7. Creating a product The student shares insight by developing a product of some kind related to the subject. The product should require original thought, data compression and synthesis.

For a full description of how to manage such projects, enjoy the online professional development unit at 500 Miles: The Workshop.

Strategy Two - Essential Questions in Every Unit
Each time a teacher introduces a new unit, the class is shown 5 or more essential questions and asked to explore one of them during the unit or build one of her or his own subject to teacher approval.

Essential Questions - These are questions which touch our hearts and souls. They are central to our lives. They help to define what it means to be human.

Most important thought during our lives will center on such essential questions.

  • What does it mean to be a good friend?
  • What kind of friend shall I be?
  • Who will I include in my circle of friends?
  • How shall I treat my friends?
  • How do I cope with the loss of a friend?
  • What can I learn about friends and friendships from the novels we read in school?
  • How can I be a better friend?

If we were to draw a cluster diagram of the Questioning Toolkit, Essential Questions would be at the center of all the other types of questions. All the other questions and questioning skills serve the purpose of "casting light upon" or illuminating Essential Questions.
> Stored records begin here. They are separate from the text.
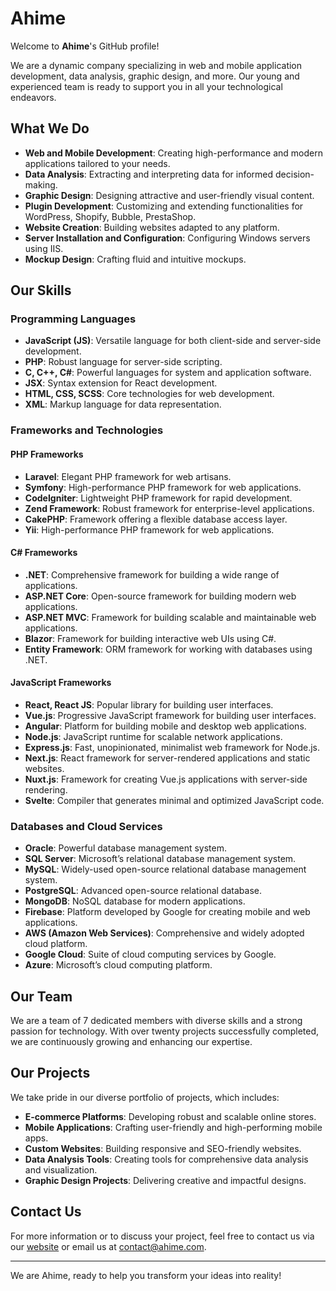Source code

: # Ahime

Welcome to **Ahime**'s GitHub profile!

We are a dynamic company specializing in web and mobile application development, data analysis, graphic design, and more. Our young and experienced team is ready to support you in all your technological endeavors.

## What We Do

- **Web and Mobile Development**: Creating high-performance and modern applications tailored to your needs.
- **Data Analysis**: Extracting and interpreting data for informed decision-making.
- **Graphic Design**: Designing attractive and user-friendly visual content.
- **Plugin Development**: Customizing and extending functionalities for WordPress, Shopify, Bubble, PrestaShop.
- **Website Creation**: Building websites adapted to any platform.
- **Server Installation and Configuration**: Configuring Windows servers using IIS.
- **Mockup Design**: Crafting fluid and intuitive mockups.

## Our Skills

### Programming Languages

- **JavaScript (JS)**: Versatile language for both client-side and server-side development.
- **PHP**: Robust language for server-side scripting.
- **C, C++, C#**: Powerful languages for system and application software.
- **JSX**: Syntax extension for React development.
- **HTML, CSS, SCSS**: Core technologies for web development.
- **XML**: Markup language for data representation.

### Frameworks and Technologies

#### PHP Frameworks
- **Laravel**: Elegant PHP framework for web artisans.
- **Symfony**: High-performance PHP framework for web applications.
- **CodeIgniter**: Lightweight PHP framework for rapid development.
- **Zend Framework**: Robust framework for enterprise-level applications.
- **CakePHP**: Framework offering a flexible database access layer.
- **Yii**: High-performance PHP framework for web applications.

#### C# Frameworks
- **.NET**: Comprehensive framework for building a wide range of applications.
- **ASP.NET Core**: Open-source framework for building modern web applications.
- **ASP.NET MVC**: Framework for building scalable and maintainable web applications.
- **Blazor**: Framework for building interactive web UIs using C#.
- **Entity Framework**: ORM framework for working with databases using .NET.

#### JavaScript Frameworks
- **React, React JS**: Popular library for building user interfaces.
- **Vue.js**: Progressive JavaScript framework for building user interfaces.
- **Angular**: Platform for building mobile and desktop web applications.
- **Node.js**: JavaScript runtime for scalable network applications.
- **Express.js**: Fast, unopinionated, minimalist web framework for Node.js.
- **Next.js**: React framework for server-rendered applications and static websites.
- **Nuxt.js**: Framework for creating Vue.js applications with server-side rendering.
- **Svelte**: Compiler that generates minimal and optimized JavaScript code.

### Databases and Cloud Services

- **Oracle**: Powerful database management system.
- **SQL Server**: Microsoft’s relational database management system.
- **MySQL**: Widely-used open-source relational database management system.
- **PostgreSQL**: Advanced open-source relational database.
- **MongoDB**: NoSQL database for modern applications.
- **Firebase**: Platform developed by Google for creating mobile and web applications.
- **AWS (Amazon Web Services)**: Comprehensive and widely adopted cloud platform.
- **Google Cloud**: Suite of cloud computing services by Google.
- **Azure**: Microsoft’s cloud computing platform.

## Our Team

We are a team of 7 dedicated members with diverse skills and a strong passion for technology. With over twenty projects successfully completed, we are continuously growing and enhancing our expertise.

## Our Projects

We take pride in our diverse portfolio of projects, which includes:

- **E-commerce Platforms**: Developing robust and scalable online stores.
- **Mobile Applications**: Crafting user-friendly and high-performing mobile apps.
- **Custom Websites**: Building responsive and SEO-friendly websites.
- **Data Analysis Tools**: Creating tools for comprehensive data analysis and visualization.
- **Graphic Design Projects**: Delivering creative and impactful designs.

## Contact Us

For more information or to discuss your project, feel free to contact us via our [website](https://www.blyd3d.com) or email us at [contact@ahime.com](mailto:info@blyd3d.com).

---

We are Ahime, ready to help you transform your ideas into reality!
Most Essential Questions are interdisciplinary in nature. They cut across the lines created by schools and scholars to mark the terrain of departments and disciplines.

Essential Questions probe the deepest issues confronting us . . . complex and baffling matters which elude simple answers: Life - Death - Marriage - Identity - Purpose - Betrayal - Honor - Integrity - Courage - Temptation - Faith - Leadership - Addiction - Invention - Inspiration.

The greatest novels, the greatest plays, the greatest songs and the greatest paintings all explore Essential Questions in some manner.

Essential Questions are at the heart of the search for Truth.

Many of us believe that schools should devote more time to Essential Questions and less time to Trivial Pursuit.

One major reform effort, the Coalition of Essential Schools, has made Essential Questions a keystone of its learning strategy. (Visit the Coalition Web site).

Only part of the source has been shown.